» WORK ORDER: If a line below contains the word "lines", count it. Please give the total and nothing else.

Source records

+++

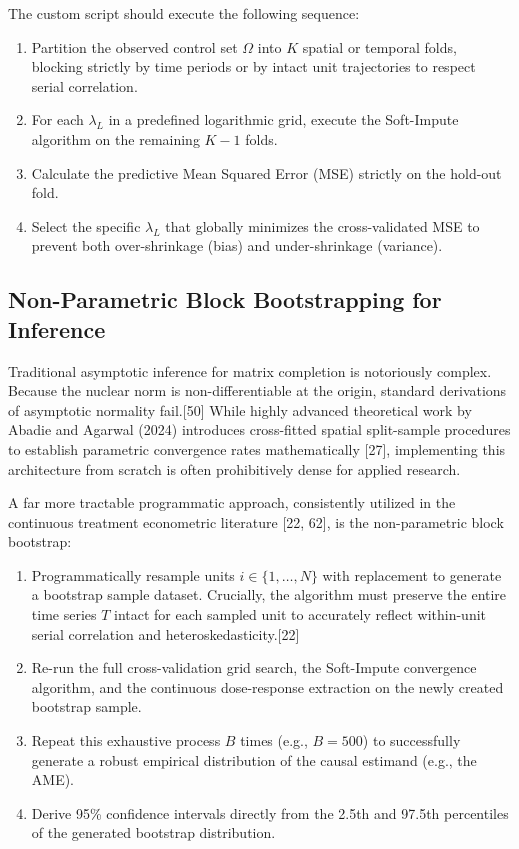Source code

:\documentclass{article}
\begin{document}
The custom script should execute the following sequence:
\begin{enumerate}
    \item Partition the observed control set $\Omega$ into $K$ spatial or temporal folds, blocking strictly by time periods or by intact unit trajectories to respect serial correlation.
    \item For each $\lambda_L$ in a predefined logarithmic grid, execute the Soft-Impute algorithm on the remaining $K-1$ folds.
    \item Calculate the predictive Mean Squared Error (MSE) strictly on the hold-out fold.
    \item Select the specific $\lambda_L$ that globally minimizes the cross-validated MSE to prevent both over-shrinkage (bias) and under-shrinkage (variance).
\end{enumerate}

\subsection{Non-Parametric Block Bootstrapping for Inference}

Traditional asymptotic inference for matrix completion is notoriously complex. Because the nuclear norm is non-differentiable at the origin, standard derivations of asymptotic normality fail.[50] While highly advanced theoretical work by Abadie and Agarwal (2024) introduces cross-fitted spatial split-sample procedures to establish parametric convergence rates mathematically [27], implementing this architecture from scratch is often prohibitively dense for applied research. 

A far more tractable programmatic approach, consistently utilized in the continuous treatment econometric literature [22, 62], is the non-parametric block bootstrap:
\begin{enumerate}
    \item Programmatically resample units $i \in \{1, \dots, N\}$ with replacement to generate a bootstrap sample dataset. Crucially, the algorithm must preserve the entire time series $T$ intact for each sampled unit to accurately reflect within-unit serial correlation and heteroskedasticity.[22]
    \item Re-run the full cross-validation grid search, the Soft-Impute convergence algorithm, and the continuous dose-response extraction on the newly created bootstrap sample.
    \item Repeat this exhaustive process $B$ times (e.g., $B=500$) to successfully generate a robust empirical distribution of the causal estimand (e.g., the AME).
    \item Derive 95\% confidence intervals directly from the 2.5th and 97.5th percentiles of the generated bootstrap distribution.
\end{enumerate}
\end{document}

+++

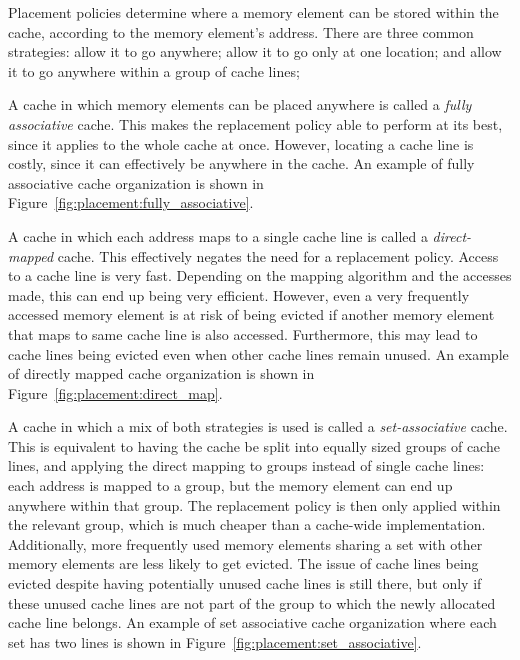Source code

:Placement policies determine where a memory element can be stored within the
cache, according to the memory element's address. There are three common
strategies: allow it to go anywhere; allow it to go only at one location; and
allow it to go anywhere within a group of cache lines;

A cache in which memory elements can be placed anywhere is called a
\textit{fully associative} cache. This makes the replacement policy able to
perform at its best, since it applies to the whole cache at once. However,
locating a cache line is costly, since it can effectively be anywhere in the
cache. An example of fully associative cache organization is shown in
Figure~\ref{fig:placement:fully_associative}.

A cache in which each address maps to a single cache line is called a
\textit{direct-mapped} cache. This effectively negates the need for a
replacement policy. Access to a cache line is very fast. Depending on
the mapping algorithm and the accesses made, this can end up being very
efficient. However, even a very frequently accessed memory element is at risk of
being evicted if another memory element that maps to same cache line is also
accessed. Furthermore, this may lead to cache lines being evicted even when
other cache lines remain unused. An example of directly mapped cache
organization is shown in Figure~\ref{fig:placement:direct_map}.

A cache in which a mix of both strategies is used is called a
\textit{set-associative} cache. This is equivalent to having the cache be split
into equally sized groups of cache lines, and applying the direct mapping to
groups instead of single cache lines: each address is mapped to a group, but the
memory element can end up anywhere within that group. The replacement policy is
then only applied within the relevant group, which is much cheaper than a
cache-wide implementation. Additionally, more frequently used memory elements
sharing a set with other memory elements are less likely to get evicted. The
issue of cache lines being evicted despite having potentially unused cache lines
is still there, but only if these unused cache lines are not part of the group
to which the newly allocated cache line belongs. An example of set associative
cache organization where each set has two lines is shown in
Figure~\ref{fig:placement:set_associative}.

+++

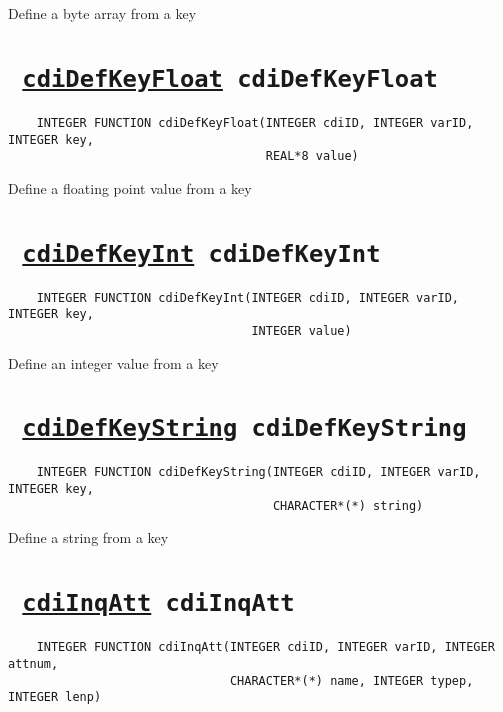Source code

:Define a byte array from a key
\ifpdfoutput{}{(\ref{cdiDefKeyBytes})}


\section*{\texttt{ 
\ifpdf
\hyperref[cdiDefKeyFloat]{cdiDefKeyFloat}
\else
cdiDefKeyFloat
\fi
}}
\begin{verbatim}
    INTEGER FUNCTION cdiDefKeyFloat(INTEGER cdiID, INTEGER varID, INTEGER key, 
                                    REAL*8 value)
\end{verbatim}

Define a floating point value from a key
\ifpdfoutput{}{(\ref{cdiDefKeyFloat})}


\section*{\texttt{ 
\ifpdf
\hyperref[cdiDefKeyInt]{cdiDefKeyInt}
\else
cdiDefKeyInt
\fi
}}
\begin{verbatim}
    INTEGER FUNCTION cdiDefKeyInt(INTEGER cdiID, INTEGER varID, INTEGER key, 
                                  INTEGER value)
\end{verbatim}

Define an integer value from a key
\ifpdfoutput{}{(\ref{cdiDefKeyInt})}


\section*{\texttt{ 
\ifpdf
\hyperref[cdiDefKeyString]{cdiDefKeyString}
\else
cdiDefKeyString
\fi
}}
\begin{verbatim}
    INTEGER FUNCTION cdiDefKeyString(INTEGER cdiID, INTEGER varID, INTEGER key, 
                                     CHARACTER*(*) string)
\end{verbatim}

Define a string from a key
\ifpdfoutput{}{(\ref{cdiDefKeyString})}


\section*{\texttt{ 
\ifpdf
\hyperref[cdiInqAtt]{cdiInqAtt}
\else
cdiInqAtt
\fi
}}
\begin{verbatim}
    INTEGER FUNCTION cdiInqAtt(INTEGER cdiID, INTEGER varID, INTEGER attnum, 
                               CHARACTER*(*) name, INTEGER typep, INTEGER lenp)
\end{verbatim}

+++

» ANSWER SPACE: 8